How to make Mongolian Chicken
- Thinly slice the chicken breasts and season with dry spice seasonings (salt, white pepper, garlic, onion, and five spice powder).
- Dust the chicken with arrowroot starch and coat evenly.
- Shallow fry them in a hot wok or Dutch oven to reduce splatter and fry in separate batches until golden crisp brown.
- Use the frying time to chop ginger, garlic, scallions, and chilies.
- Prepare the sauce in one bowl and ready-to-go.
- Set the chicken aside and use the same wok to fry the aromatics until fragrant, about 10 seconds.
- Toss the chicken back to the wok and drizzle in the sauce. Give everything a quick toss and serve!
Pairing for Mongolian Chicken
Steamed short grain white rice is definitely the way to-go!

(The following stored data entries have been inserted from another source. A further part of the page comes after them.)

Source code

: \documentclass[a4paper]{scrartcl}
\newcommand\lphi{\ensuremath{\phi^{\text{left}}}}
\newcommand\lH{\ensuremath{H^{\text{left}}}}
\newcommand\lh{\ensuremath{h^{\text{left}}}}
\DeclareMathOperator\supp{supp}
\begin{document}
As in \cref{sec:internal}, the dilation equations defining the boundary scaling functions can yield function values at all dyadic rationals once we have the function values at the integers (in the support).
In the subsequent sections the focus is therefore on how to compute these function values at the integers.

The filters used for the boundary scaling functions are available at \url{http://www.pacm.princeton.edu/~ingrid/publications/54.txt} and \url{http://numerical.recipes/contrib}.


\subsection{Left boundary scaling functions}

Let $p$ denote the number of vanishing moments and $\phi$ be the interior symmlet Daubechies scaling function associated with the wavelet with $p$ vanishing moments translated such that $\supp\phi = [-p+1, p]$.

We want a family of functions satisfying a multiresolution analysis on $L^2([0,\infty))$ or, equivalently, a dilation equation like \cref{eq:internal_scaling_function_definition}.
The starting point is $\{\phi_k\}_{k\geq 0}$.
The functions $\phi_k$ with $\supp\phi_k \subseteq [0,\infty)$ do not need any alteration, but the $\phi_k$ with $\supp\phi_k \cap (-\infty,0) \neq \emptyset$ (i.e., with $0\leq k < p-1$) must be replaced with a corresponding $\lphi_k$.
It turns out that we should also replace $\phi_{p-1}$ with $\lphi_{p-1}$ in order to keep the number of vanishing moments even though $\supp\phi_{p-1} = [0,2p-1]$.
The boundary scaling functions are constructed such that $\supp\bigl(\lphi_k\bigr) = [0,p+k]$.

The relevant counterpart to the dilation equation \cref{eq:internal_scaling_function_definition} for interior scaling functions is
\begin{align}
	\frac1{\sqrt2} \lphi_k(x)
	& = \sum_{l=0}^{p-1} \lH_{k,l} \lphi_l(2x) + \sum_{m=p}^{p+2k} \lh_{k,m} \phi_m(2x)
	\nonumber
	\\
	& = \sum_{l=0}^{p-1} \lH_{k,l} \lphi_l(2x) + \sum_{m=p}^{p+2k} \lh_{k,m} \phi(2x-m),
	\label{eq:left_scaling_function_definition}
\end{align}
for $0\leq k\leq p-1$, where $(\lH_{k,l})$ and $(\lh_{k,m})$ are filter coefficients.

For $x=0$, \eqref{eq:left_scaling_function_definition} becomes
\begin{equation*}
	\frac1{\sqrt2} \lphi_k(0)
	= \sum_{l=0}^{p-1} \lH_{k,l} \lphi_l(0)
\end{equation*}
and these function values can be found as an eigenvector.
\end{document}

Almost all Chinese stir-fry dishes work well with rice. 🙂 To keep it low carb, here are some other fabulous choices.
- Egg Drop Soup with Tomato
- Sweet Potato Mash
- Roasted Butternut Squash Soup
- Chinese Broccoli (Gai Lan) with Vegetarian Oyster Sauce
- Sautéed Cabbage Recipe
- Chinese Broccoli with Garlic Sauce
Tips for making the best Mongolian Chicken
- If you prefer to add more vegetables, please serve them on the side. The type of vegetable and timing in which it’s introduced to a stir-fry might affect the texture and flavor of a dish. I include vegetable choices below.
- Preheat your wok or Dutch oven well over medium-heat without oil first. You want the wok to be hot when you place your palm about 2-3 inches away from the surface and you can feel the heat. Watch a video demo here on how to preheat your skillet for stir-fry.
- Fry the chicken in separate batches with a high smoke point oil such as avocado oil. Use a wok or Dutch oven with heavy bottom and high wall to prevent grease.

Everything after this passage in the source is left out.